■ What needs to be done
Scan the entries that follow and copy out every line containing "between".

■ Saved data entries

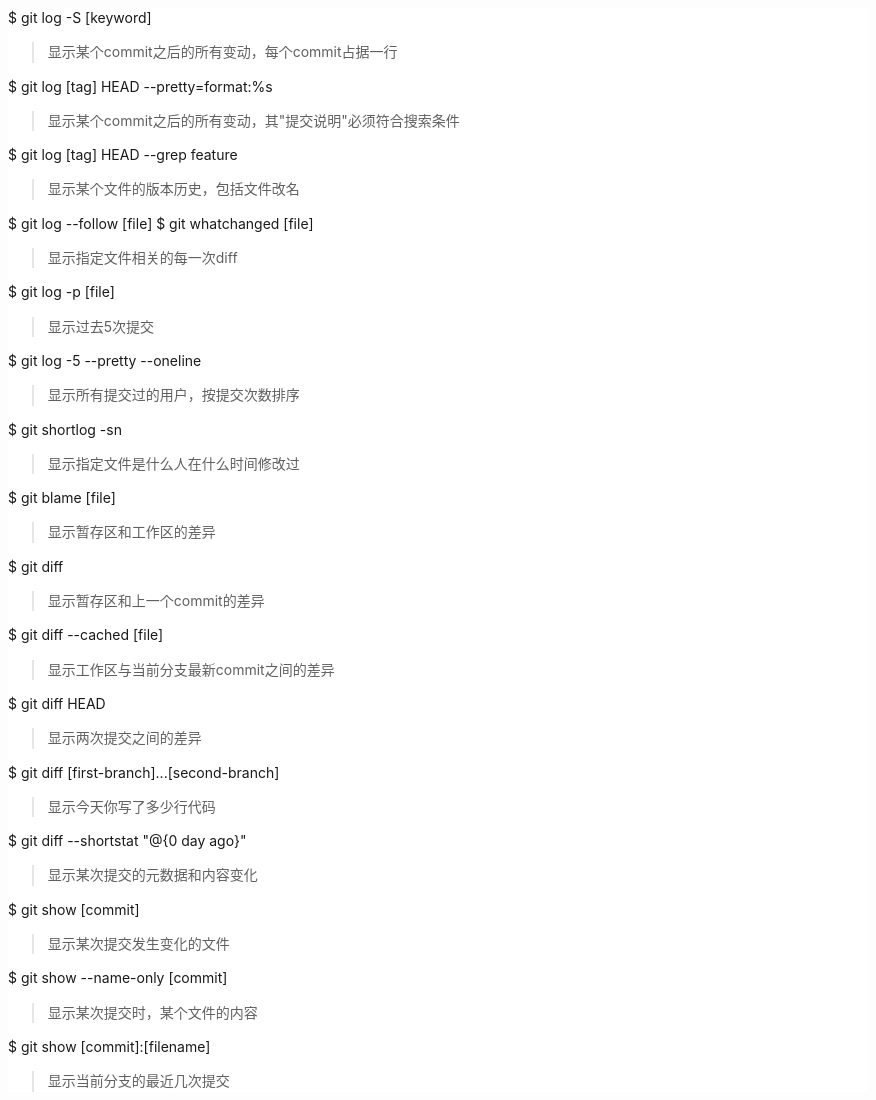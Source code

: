 $ git log -S [keyword]

> 显示某个commit之后的所有变动，每个commit占据一行

$ git log [tag] HEAD --pretty=format:%s

> 显示某个commit之后的所有变动，其"提交说明"必须符合搜索条件

$ git log [tag] HEAD --grep feature

> 显示某个文件的版本历史，包括文件改名

$ git log --follow [file]
$ git whatchanged [file]

> 显示指定文件相关的每一次diff

$ git log -p [file]

> 显示过去5次提交

$ git log -5 --pretty --oneline

> 显示所有提交过的用户，按提交次数排序

$ git shortlog -sn

> 显示指定文件是什么人在什么时间修改过

$ git blame [file]

> 显示暂存区和工作区的差异

$ git diff

> 显示暂存区和上一个commit的差异

$ git diff --cached [file]

> 显示工作区与当前分支最新commit之间的差异

$ git diff HEAD

> 显示两次提交之间的差异

$ git diff [first-branch]...[second-branch]

> 显示今天你写了多少行代码

$ git diff --shortstat "@{0 day ago}"

> 显示某次提交的元数据和内容变化

$ git show [commit]

> 显示某次提交发生变化的文件

$ git show --name-only [commit]

> 显示某次提交时，某个文件的内容

$ git show [commit]:[filename]

> 显示当前分支的最近几次提交
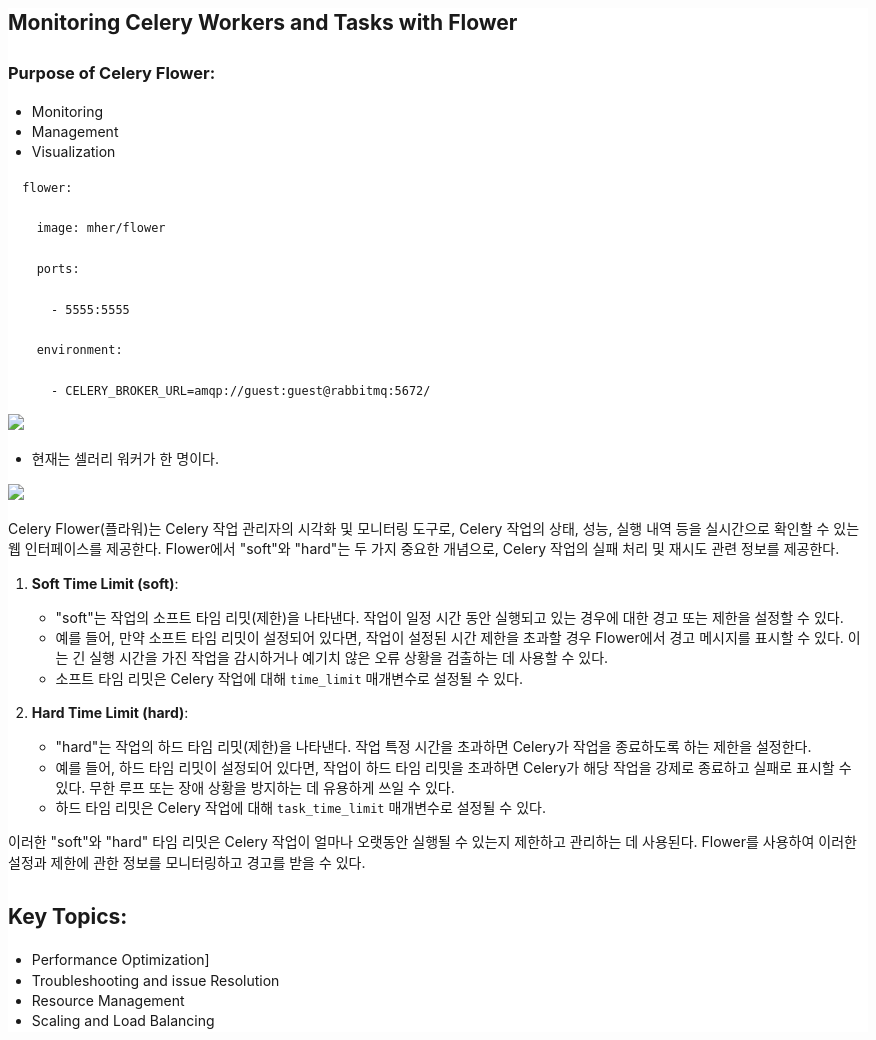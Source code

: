 ## Monitoring Celery Workers and Tasks with Flower

### Purpose of Celery Flower:

- Monitoring
- Management
- Visualization

```
  flower:

    image: mher/flower

    ports:

      - 5555:5555

    environment:

      - CELERY_BROKER_URL=amqp://guest:guest@rabbitmq:5672/
```


![](https://i.imgur.com/WUFmSkM.png)

- 현재는 셀러리 워커가 한 명이다.

![](https://i.imgur.com/BP2K5qq.png)

Celery Flower(플라워)는 Celery 작업 관리자의 시각화 및 모니터링 도구로, Celery 작업의 상태, 성능, 실행 내역 등을 실시간으로 확인할 수 있는 웹 인터페이스를 제공한다. Flower에서 "soft"와 "hard"는 두 가지 중요한 개념으로, Celery 작업의 실패 처리 및 재시도 관련 정보를 제공한다.

1. **Soft Time Limit (soft)**:
    - "soft"는 작업의 소프트 타임 리밋(제한)을 나타낸다. 작업이 일정 시간 동안 실행되고 있는 경우에 대한 경고 또는 제한을 설정할 수 있다.
    - 예를 들어, 만약 소프트 타임 리밋이 설정되어 있다면, 작업이 설정된 시간 제한을 초과할 경우 Flower에서 경고 메시지를 표시할 수 있다. 이는 긴 실행 시간을 가진 작업을 감시하거나 예기치 않은 오류 상황을 검출하는 데 사용할 수 있다.
    - 소프트 타임 리밋은 Celery 작업에 대해 `time_limit` 매개변수로 설정될 수 있다.
      
2. **Hard Time Limit (hard)**:
    - "hard"는 작업의 하드 타임 리밋(제한)을 나타낸다. 작업 특정 시간을 초과하면 Celery가 작업을 종료하도록 하는 제한을 설정한다.
    - 예를 들어, 하드 타임 리밋이 설정되어 있다면, 작업이 하드 타임 리밋을 초과하면 Celery가 해당 작업을 강제로 종료하고 실패로 표시할 수 있다. 무한 루프 또는 장애 상황을 방지하는 데 유용하게 쓰일 수 있다.
    - 하드 타임 리밋은 Celery 작업에 대해 `task_time_limit` 매개변수로 설정될 수 있다.

이러한 "soft"와 "hard" 타임 리밋은 Celery 작업이 얼마나 오랫동안 실행될 수 있는지 제한하고 관리하는 데 사용된다. Flower를 사용하여 이러한 설정과 제한에 관한 정보를 모니터링하고 경고를 받을 수 있다.


## Key Topics:

- Performance Optimization]
- Troubleshooting and issue Resolution
- Resource Management
- Scaling and Load Balancing

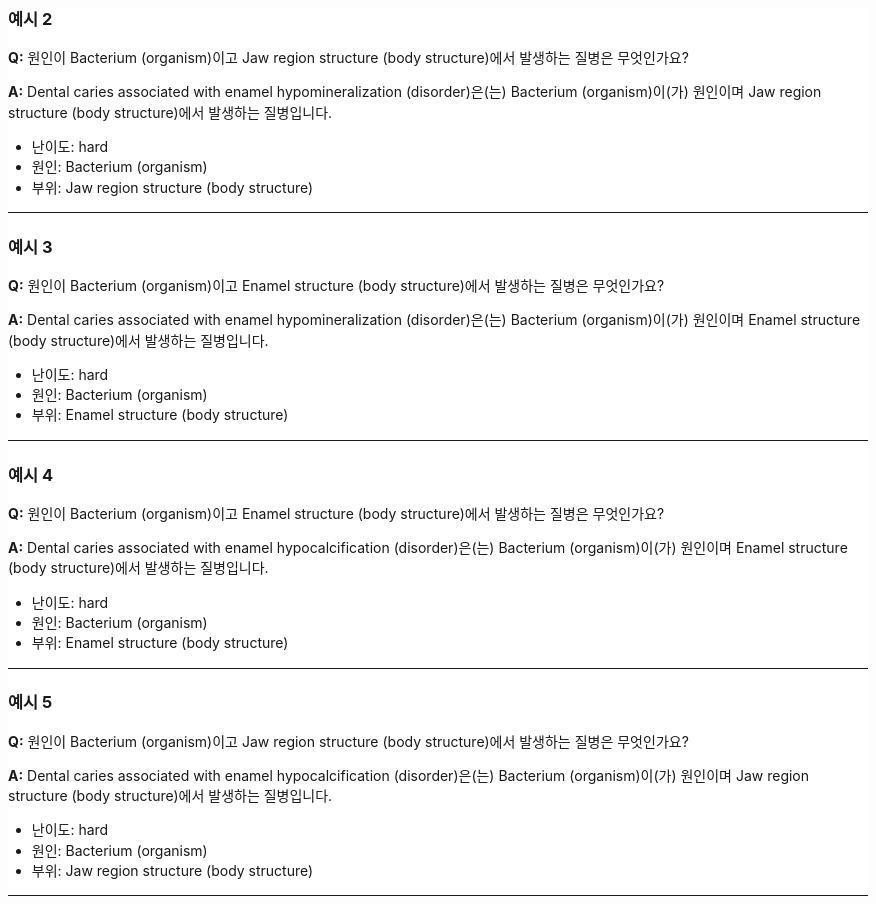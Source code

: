 
### 예시 2

**Q:** 원인이 Bacterium (organism)이고 Jaw region structure (body structure)에서 발생하는 질병은 무엇인가요?

**A:** Dental caries associated with enamel hypomineralization (disorder)은(는) Bacterium (organism)이(가) 원인이며 Jaw region structure (body structure)에서 발생하는 질병입니다.

- 난이도: hard
- 원인: Bacterium (organism)
- 부위: Jaw region structure (body structure)

---

### 예시 3

**Q:** 원인이 Bacterium (organism)이고 Enamel structure (body structure)에서 발생하는 질병은 무엇인가요?

**A:** Dental caries associated with enamel hypomineralization (disorder)은(는) Bacterium (organism)이(가) 원인이며 Enamel structure (body structure)에서 발생하는 질병입니다.

- 난이도: hard
- 원인: Bacterium (organism)
- 부위: Enamel structure (body structure)

---

### 예시 4

**Q:** 원인이 Bacterium (organism)이고 Enamel structure (body structure)에서 발생하는 질병은 무엇인가요?

**A:** Dental caries associated with enamel hypocalcification (disorder)은(는) Bacterium (organism)이(가) 원인이며 Enamel structure (body structure)에서 발생하는 질병입니다.

- 난이도: hard
- 원인: Bacterium (organism)
- 부위: Enamel structure (body structure)

---

### 예시 5

**Q:** 원인이 Bacterium (organism)이고 Jaw region structure (body structure)에서 발생하는 질병은 무엇인가요?

**A:** Dental caries associated with enamel hypocalcification (disorder)은(는) Bacterium (organism)이(가) 원인이며 Jaw region structure (body structure)에서 발생하는 질병입니다.

- 난이도: hard
- 원인: Bacterium (organism)
- 부위: Jaw region structure (body structure)

---

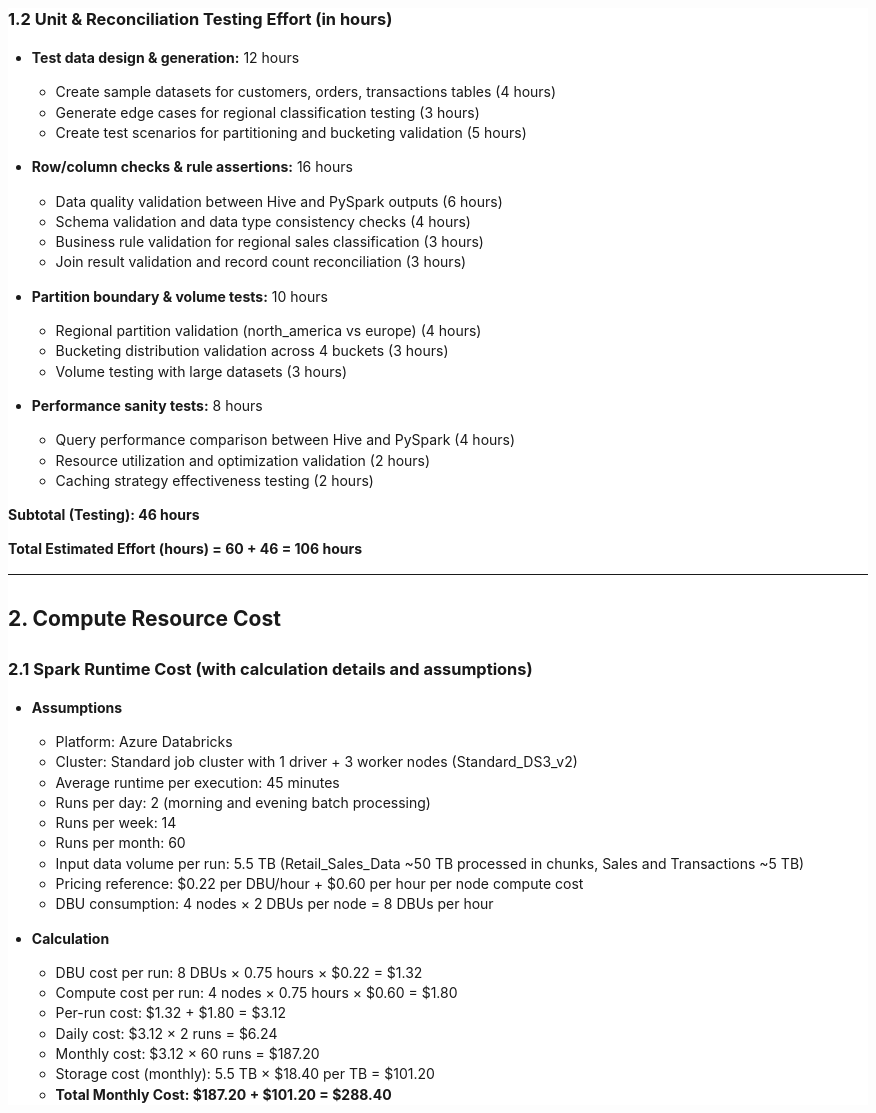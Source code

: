 ### 1.2 Unit & Reconciliation Testing Effort (in hours)

* **Test data design & generation:** 12 hours
  - Create sample datasets for customers, orders, transactions tables (4 hours)
  - Generate edge cases for regional classification testing (3 hours)
  - Create test scenarios for partitioning and bucketing validation (5 hours)

* **Row/column checks & rule assertions:** 16 hours
  - Data quality validation between Hive and PySpark outputs (6 hours)
  - Schema validation and data type consistency checks (4 hours)
  - Business rule validation for regional sales classification (3 hours)
  - Join result validation and record count reconciliation (3 hours)

* **Partition boundary & volume tests:** 10 hours
  - Regional partition validation (north_america vs europe) (4 hours)
  - Bucketing distribution validation across 4 buckets (3 hours)
  - Volume testing with large datasets (3 hours)

* **Performance sanity tests:** 8 hours
  - Query performance comparison between Hive and PySpark (4 hours)
  - Resource utilization and optimization validation (2 hours)
  - Caching strategy effectiveness testing (2 hours)

**Subtotal (Testing): 46 hours**

**Total Estimated Effort (hours) = 60 + 46 = 106 hours**

---

## 2. Compute Resource Cost

### 2.1 Spark Runtime Cost (with calculation details and assumptions)

* **Assumptions**
  * Platform: Azure Databricks
  * Cluster: Standard job cluster with 1 driver + 3 worker nodes (Standard_DS3_v2)
  * Average runtime per execution: 45 minutes
  * Runs per day: 2 (morning and evening batch processing)
  * Runs per week: 14
  * Runs per month: 60
  * Input data volume per run: 5.5 TB (Retail_Sales_Data ~50 TB processed in chunks, Sales and Transactions ~5 TB)
  * Pricing reference: $0.22 per DBU/hour + $0.60 per hour per node compute cost
  * DBU consumption: 4 nodes × 2 DBUs per node = 8 DBUs per hour

* **Calculation**
  * DBU cost per run: 8 DBUs × 0.75 hours × $0.22 = $1.32
  * Compute cost per run: 4 nodes × 0.75 hours × $0.60 = $1.80
  * Per-run cost: $1.32 + $1.80 = $3.12
  * Daily cost: $3.12 × 2 runs = $6.24
  * Monthly cost: $3.12 × 60 runs = $187.20
  * Storage cost (monthly): 5.5 TB × $18.40 per TB = $101.20
  * **Total Monthly Cost: $187.20 + $101.20 = $288.40**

■ Solved problem
  - Data quality validation between Hive and PySpark outputs (6 hours)
  - Query performance comparison between Hive and PySpark (4 hours)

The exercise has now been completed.